*** Opening Information shown ***
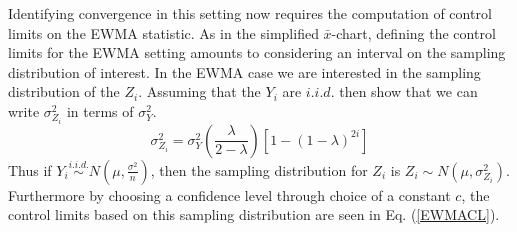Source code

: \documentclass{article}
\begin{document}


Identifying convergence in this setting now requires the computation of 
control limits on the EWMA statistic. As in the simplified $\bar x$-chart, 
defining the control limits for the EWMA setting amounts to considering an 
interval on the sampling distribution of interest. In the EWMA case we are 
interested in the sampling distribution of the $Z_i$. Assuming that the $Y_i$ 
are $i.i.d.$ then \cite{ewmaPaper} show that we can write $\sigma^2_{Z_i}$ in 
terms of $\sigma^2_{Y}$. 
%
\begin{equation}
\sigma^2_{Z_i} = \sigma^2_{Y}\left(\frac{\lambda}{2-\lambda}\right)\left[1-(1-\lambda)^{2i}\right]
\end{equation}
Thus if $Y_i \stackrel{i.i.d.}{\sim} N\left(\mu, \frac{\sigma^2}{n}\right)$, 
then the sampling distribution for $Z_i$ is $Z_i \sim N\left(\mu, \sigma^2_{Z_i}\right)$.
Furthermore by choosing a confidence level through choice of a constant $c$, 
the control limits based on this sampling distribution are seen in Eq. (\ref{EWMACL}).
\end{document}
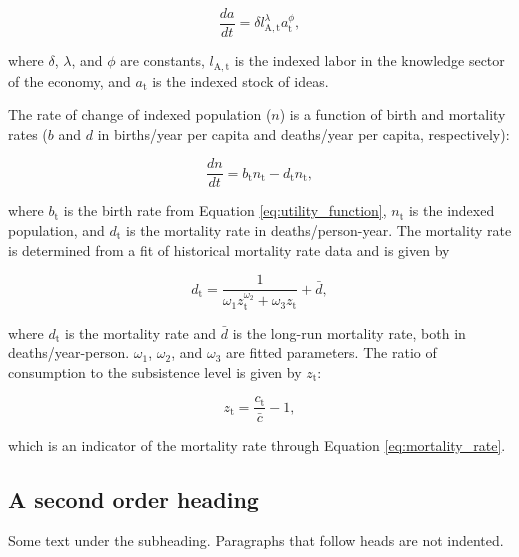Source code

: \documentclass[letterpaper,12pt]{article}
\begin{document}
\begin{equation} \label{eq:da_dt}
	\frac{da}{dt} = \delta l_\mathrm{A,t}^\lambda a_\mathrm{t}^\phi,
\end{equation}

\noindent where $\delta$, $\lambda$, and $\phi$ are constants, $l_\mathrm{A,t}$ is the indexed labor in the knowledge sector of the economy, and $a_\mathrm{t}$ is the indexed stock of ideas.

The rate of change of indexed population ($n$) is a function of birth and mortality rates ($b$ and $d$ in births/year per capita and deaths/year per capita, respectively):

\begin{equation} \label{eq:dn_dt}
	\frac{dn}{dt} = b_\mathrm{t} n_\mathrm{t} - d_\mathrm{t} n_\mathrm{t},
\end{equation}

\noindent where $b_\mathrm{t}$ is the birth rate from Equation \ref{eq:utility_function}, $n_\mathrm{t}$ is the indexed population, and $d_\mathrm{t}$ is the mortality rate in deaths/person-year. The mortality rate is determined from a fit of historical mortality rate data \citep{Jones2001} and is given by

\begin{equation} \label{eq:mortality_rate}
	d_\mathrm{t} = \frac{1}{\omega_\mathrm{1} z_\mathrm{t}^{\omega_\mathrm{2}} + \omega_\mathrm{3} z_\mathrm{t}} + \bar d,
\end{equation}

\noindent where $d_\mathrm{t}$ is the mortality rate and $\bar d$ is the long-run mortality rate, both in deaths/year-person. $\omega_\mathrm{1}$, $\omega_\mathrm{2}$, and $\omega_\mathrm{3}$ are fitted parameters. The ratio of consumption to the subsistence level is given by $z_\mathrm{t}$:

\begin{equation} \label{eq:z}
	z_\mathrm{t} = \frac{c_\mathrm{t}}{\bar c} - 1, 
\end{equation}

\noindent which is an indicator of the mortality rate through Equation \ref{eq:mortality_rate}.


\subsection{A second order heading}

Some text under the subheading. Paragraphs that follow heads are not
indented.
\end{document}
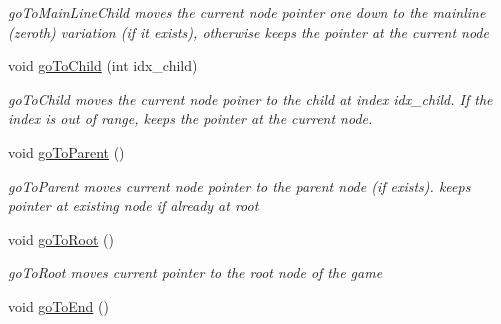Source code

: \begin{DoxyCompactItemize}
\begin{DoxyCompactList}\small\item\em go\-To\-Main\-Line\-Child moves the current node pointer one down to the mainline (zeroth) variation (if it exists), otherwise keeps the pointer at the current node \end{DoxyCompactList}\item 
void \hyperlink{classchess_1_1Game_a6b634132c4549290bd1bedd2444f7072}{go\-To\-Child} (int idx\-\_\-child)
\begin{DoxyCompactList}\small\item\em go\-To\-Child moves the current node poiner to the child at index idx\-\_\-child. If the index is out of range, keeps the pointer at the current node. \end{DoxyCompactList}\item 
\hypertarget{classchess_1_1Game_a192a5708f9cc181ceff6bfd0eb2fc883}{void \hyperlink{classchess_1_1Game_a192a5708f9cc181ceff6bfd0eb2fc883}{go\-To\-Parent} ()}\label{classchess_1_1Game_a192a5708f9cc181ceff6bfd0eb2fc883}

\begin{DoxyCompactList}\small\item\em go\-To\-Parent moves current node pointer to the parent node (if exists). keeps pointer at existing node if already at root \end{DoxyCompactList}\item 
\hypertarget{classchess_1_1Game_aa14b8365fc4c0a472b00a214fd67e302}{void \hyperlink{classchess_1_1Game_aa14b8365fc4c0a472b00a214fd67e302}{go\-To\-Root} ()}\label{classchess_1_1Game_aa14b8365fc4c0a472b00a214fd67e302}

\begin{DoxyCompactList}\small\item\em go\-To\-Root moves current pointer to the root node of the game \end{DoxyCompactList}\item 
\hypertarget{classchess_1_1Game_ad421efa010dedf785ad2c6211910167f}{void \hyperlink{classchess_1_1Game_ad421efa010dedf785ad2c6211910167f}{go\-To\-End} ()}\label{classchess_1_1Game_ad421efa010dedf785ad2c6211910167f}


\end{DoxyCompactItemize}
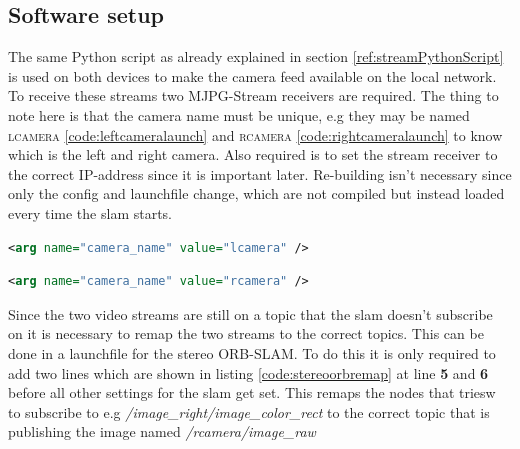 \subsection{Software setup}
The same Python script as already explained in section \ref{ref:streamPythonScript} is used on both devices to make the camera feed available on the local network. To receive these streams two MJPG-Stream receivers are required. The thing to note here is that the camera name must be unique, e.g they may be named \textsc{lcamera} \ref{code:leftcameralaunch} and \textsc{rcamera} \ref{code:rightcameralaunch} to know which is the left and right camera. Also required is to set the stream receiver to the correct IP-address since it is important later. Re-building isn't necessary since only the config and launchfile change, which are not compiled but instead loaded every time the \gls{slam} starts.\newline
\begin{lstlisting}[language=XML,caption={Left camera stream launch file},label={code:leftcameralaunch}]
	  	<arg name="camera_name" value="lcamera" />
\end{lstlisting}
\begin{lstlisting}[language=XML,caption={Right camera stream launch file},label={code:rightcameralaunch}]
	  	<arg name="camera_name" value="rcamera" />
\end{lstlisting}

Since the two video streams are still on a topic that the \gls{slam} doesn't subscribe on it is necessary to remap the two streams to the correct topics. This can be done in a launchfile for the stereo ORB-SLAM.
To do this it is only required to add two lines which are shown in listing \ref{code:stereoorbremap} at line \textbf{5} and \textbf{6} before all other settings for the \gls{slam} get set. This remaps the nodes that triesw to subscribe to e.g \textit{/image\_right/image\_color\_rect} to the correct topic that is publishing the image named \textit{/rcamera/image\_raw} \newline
*** Closing Information shown ***
§ About this task:
No pictures should appear; only the lines from the first line of the records through the line with "then the sampling", both included, are to be restated word for word.

§ Response below:
Source code

: \documentclass{article}
\begin{document}


Identifying convergence in this setting now requires the computation of 
control limits on the EWMA statistic. As in the simplified $\bar x$-chart, 
defining the control limits for the EWMA setting amounts to considering an 
interval on the sampling distribution of interest. In the EWMA case we are 
interested in the sampling distribution of the $Z_i$. Assuming that the $Y_i$ 
are $i.i.d.$ then \cite{ewmaPaper} show that we can write $\sigma^2_{Z_i}$ in 
terms of $\sigma^2_{Y}$. 
%
\begin{equation}
\sigma^2_{Z_i} = \sigma^2_{Y}\left(\frac{\lambda}{2-\lambda}\right)\left[1-(1-\lambda)^{2i}\right]
\end{equation}
Thus if $Y_i \stackrel{i.i.d.}{\sim} N\left(\mu, \frac{\sigma^2}{n}\right)$, 
then the sampling distribution for $Z_i$ is $Z_i \sim N\left(\mu, \sigma^2_{Z_i}\right)$.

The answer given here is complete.